Go to the line containing "It **cannot** be" in the records below and print it and every following line exactly, on through the line containing "4. **Open Source**: Your", then stop.

**Collected data:**

· · · · · · ·

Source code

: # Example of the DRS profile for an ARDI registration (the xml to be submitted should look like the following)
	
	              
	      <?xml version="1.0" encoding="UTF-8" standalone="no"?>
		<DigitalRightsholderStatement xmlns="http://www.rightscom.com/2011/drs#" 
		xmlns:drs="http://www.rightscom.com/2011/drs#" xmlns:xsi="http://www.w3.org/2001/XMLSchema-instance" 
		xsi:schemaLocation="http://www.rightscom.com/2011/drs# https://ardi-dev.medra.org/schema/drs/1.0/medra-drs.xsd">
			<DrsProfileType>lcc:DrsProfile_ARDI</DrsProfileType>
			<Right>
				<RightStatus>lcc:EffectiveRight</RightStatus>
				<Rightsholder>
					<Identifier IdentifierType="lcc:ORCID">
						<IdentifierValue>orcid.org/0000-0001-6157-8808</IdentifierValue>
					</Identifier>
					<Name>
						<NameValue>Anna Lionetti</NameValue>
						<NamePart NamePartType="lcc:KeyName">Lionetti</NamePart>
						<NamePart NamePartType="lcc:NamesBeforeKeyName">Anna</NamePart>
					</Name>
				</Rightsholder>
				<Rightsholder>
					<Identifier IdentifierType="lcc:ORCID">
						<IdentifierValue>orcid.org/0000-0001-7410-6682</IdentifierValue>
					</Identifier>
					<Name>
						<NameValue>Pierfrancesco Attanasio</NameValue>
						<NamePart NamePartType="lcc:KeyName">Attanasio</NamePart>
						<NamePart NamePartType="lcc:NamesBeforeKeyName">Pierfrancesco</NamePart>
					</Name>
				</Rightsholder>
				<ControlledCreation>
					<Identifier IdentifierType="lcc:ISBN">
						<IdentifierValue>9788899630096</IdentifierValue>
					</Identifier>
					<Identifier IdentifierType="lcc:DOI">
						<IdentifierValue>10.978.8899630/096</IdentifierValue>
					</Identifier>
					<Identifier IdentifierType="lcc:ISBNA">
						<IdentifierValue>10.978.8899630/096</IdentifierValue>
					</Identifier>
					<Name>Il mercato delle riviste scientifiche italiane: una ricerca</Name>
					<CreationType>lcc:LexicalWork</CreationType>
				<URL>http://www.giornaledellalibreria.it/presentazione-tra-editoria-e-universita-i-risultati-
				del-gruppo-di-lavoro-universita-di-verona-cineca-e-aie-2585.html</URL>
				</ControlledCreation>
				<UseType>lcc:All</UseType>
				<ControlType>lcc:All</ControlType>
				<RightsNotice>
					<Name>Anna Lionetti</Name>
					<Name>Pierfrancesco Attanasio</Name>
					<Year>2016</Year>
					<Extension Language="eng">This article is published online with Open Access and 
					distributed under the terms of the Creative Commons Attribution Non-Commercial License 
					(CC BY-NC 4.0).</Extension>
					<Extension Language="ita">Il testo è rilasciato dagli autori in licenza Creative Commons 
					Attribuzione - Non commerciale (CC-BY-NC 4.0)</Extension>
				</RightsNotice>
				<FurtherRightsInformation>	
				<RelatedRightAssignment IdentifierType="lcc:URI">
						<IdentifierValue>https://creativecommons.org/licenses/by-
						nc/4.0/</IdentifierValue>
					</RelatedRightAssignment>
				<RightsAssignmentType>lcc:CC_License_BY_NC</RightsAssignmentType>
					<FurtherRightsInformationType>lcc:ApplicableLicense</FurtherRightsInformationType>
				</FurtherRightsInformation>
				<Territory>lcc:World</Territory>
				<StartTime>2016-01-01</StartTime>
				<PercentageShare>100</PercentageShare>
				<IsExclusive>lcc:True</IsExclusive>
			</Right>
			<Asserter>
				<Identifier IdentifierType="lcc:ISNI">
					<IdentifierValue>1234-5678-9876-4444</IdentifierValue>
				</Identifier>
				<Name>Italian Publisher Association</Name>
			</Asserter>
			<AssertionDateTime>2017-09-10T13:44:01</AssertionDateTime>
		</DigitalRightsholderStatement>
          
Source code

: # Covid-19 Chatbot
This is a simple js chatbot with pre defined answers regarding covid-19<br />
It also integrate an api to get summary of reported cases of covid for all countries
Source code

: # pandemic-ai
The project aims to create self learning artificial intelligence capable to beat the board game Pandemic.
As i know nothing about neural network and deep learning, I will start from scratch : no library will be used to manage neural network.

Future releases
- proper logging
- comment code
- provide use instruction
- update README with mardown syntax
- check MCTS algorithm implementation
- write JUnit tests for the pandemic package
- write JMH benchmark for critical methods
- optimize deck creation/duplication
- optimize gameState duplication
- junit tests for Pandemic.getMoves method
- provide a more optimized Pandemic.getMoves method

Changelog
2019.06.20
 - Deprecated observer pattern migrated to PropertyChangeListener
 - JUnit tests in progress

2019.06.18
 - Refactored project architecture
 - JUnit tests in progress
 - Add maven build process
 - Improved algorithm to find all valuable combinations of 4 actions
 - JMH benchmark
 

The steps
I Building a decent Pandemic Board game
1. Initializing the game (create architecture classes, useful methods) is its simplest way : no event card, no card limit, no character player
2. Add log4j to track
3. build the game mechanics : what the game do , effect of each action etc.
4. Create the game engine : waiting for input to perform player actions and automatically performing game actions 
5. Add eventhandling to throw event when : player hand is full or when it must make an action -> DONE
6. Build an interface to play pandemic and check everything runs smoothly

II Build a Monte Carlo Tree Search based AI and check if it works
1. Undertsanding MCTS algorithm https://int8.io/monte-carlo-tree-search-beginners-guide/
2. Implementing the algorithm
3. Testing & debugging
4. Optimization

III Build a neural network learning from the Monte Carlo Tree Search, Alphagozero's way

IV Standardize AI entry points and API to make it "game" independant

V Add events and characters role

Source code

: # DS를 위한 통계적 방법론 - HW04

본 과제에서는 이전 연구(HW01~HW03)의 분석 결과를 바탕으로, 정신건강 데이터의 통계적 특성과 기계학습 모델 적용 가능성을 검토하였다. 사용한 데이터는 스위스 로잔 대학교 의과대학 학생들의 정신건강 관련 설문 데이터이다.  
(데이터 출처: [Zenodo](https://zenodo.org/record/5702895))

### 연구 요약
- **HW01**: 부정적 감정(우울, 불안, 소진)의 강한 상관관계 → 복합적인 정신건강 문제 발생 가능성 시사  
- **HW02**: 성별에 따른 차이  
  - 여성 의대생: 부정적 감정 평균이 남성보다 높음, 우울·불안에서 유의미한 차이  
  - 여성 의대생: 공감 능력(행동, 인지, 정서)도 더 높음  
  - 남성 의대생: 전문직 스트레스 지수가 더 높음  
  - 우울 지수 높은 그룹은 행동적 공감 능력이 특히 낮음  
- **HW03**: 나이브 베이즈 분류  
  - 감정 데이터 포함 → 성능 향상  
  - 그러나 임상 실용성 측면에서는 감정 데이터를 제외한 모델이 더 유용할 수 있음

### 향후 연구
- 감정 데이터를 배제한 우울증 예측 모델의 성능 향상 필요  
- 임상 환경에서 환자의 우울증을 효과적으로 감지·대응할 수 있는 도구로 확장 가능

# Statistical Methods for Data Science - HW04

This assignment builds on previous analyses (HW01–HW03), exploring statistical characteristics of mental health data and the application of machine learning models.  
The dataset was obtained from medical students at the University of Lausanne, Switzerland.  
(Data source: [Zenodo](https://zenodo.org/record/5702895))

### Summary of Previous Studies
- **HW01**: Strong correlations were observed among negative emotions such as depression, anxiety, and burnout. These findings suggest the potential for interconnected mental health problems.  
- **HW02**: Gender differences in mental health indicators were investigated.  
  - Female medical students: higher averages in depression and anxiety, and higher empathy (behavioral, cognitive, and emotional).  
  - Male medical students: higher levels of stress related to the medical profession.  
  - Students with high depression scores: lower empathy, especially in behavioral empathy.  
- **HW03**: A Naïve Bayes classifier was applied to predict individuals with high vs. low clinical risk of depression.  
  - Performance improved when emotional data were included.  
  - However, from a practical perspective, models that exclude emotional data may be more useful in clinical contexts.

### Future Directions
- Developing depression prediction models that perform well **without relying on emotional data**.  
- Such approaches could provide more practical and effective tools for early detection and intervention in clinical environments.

· · · · · · ·

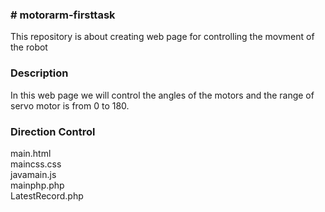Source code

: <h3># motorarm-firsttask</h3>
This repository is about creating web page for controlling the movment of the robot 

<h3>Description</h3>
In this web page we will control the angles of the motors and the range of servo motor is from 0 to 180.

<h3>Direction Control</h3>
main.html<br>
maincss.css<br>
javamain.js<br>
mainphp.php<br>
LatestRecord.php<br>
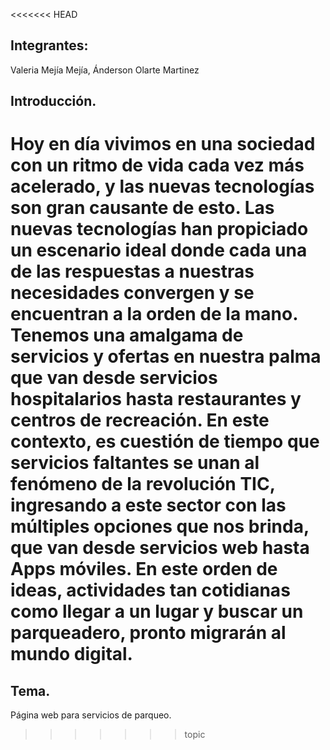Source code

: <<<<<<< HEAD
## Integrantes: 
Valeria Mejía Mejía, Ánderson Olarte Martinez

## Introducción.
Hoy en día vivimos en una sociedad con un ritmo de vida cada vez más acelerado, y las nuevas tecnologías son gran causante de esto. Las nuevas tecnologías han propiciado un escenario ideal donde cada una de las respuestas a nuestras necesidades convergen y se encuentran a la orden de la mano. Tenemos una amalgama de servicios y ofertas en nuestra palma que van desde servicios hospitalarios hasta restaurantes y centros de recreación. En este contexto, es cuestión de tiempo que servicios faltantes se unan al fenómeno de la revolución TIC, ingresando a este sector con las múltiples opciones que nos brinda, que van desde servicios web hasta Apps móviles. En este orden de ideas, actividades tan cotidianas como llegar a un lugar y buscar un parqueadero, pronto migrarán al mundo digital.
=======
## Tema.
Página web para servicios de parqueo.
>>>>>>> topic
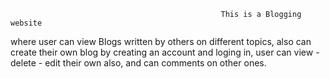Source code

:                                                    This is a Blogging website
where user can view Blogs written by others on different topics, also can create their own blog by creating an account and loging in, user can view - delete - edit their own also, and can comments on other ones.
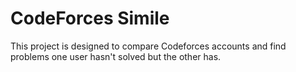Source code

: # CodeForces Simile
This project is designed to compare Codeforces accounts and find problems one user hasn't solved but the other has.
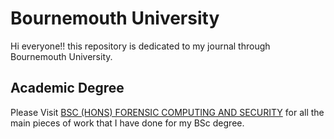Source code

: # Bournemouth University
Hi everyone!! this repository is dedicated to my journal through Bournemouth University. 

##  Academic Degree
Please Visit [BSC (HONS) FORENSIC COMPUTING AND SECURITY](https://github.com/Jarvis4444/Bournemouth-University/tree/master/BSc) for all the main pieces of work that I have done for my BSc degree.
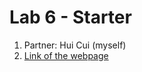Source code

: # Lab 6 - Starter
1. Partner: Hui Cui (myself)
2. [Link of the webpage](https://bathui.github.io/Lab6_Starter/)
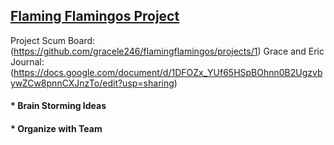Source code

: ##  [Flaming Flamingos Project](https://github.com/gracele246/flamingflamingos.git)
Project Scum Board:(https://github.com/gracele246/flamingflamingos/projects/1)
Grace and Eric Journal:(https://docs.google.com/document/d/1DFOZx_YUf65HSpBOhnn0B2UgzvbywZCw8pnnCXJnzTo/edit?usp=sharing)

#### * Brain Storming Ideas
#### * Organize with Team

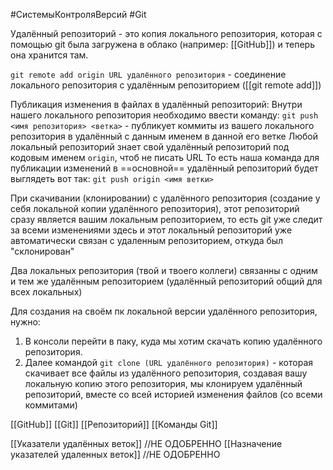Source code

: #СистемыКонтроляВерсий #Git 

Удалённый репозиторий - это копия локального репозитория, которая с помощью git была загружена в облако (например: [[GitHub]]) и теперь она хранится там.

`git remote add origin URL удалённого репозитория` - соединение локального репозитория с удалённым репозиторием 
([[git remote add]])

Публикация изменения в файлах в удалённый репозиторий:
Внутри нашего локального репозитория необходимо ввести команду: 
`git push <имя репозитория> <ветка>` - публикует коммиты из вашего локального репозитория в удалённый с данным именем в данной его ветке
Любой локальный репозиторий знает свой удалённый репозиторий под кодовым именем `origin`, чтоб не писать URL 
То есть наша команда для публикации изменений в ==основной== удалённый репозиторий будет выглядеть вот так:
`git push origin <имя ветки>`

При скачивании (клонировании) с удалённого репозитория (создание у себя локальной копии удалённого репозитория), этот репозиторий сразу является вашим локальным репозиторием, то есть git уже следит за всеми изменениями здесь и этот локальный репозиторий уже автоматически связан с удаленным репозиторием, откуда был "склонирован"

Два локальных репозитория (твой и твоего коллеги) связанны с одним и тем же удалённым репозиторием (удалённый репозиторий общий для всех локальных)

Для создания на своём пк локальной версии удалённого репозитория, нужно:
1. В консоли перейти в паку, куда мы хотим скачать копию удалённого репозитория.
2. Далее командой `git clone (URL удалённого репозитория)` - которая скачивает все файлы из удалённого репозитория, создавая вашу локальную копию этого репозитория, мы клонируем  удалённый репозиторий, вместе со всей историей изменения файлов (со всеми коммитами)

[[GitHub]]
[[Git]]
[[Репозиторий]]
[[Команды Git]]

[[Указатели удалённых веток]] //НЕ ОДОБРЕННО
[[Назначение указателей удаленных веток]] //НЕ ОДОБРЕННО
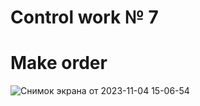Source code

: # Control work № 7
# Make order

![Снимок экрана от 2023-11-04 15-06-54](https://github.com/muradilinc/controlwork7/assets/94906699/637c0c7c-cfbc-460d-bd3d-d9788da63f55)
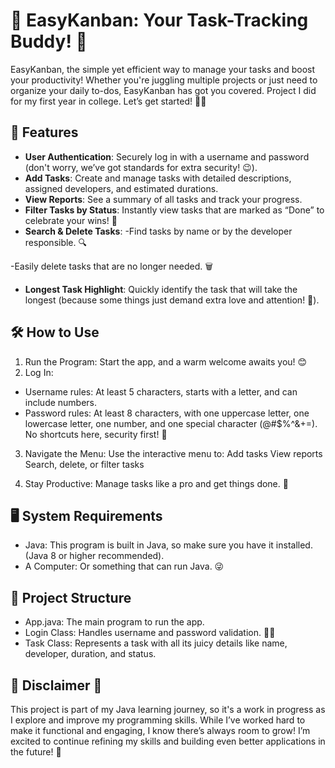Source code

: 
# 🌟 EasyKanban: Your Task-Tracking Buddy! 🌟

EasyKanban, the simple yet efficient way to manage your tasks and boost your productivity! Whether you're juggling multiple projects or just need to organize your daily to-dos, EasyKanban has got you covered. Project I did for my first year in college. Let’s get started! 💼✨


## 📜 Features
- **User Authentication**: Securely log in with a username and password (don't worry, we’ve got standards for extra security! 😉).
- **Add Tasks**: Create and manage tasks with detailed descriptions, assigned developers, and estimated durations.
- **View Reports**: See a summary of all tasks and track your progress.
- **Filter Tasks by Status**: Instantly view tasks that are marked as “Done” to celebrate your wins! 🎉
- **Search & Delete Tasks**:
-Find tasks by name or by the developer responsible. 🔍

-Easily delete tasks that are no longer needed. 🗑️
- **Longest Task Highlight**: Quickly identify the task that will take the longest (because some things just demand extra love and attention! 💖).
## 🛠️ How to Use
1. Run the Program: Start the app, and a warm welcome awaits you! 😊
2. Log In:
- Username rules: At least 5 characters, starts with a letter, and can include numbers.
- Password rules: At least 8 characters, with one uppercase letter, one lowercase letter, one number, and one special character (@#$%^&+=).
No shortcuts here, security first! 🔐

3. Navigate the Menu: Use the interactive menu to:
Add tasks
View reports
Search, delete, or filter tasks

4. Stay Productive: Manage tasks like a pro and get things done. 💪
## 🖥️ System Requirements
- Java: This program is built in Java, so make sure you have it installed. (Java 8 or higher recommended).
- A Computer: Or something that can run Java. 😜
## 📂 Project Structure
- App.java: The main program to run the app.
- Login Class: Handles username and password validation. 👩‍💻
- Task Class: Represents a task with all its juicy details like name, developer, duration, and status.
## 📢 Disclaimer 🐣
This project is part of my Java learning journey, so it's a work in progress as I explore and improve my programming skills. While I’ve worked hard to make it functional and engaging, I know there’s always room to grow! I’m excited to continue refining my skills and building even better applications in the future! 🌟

· · · · · · ·

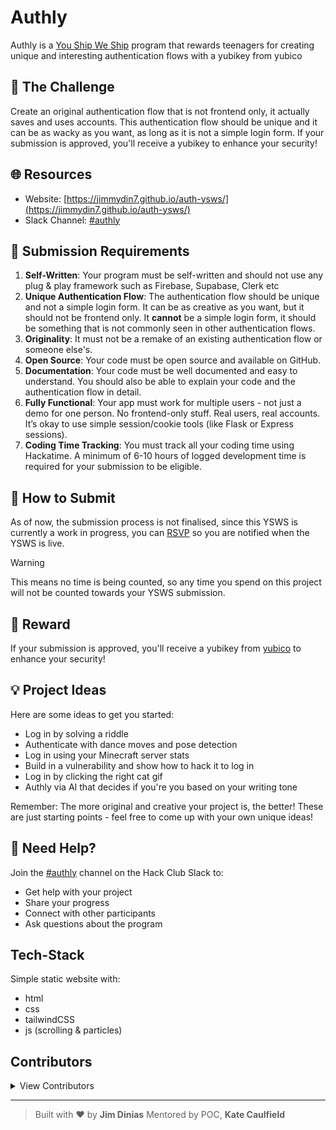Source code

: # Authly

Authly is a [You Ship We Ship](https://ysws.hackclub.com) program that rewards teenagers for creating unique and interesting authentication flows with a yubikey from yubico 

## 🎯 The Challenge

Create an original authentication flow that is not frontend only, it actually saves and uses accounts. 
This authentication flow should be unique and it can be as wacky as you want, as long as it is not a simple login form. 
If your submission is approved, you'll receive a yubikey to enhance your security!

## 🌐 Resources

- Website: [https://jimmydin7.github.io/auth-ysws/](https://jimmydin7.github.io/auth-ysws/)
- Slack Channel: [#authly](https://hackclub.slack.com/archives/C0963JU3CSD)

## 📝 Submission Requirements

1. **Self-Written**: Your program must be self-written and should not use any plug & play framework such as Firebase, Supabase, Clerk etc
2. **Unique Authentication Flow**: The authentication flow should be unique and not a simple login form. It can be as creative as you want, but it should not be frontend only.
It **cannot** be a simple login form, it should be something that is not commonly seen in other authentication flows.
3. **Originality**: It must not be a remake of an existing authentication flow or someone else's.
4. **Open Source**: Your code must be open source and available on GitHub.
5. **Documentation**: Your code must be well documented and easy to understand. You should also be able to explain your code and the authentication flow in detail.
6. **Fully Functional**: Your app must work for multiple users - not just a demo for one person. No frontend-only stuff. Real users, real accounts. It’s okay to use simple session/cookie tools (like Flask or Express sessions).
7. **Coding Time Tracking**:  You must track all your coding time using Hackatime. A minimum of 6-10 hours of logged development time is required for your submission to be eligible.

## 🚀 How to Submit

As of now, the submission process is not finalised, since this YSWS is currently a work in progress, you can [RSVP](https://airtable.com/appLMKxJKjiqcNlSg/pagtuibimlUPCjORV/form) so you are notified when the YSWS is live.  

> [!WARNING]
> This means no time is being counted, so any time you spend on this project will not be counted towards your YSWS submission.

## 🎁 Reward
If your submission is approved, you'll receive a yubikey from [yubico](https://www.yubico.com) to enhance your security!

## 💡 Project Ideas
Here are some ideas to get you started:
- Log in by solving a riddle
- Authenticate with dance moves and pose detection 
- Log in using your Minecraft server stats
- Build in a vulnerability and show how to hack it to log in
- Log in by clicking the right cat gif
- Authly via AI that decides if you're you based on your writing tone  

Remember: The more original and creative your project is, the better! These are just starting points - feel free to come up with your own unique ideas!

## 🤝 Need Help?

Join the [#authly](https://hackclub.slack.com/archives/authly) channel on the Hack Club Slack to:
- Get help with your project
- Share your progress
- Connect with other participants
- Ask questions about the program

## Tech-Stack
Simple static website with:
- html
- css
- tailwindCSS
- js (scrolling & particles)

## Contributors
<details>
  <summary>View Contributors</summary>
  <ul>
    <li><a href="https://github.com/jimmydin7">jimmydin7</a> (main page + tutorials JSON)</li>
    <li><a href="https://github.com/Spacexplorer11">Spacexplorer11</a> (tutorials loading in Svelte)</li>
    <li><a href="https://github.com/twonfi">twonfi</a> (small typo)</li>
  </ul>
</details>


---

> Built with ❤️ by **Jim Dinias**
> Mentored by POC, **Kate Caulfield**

· · · · · · ·

**Written answer:**
It **cannot** be a simple login form, it should be something that is not commonly seen in other authentication flows.
3. **Originality**: It must not be a remake of an existing authentication flow or someone else's.
4. **Open Source**: Your code must be open source and available on GitHub.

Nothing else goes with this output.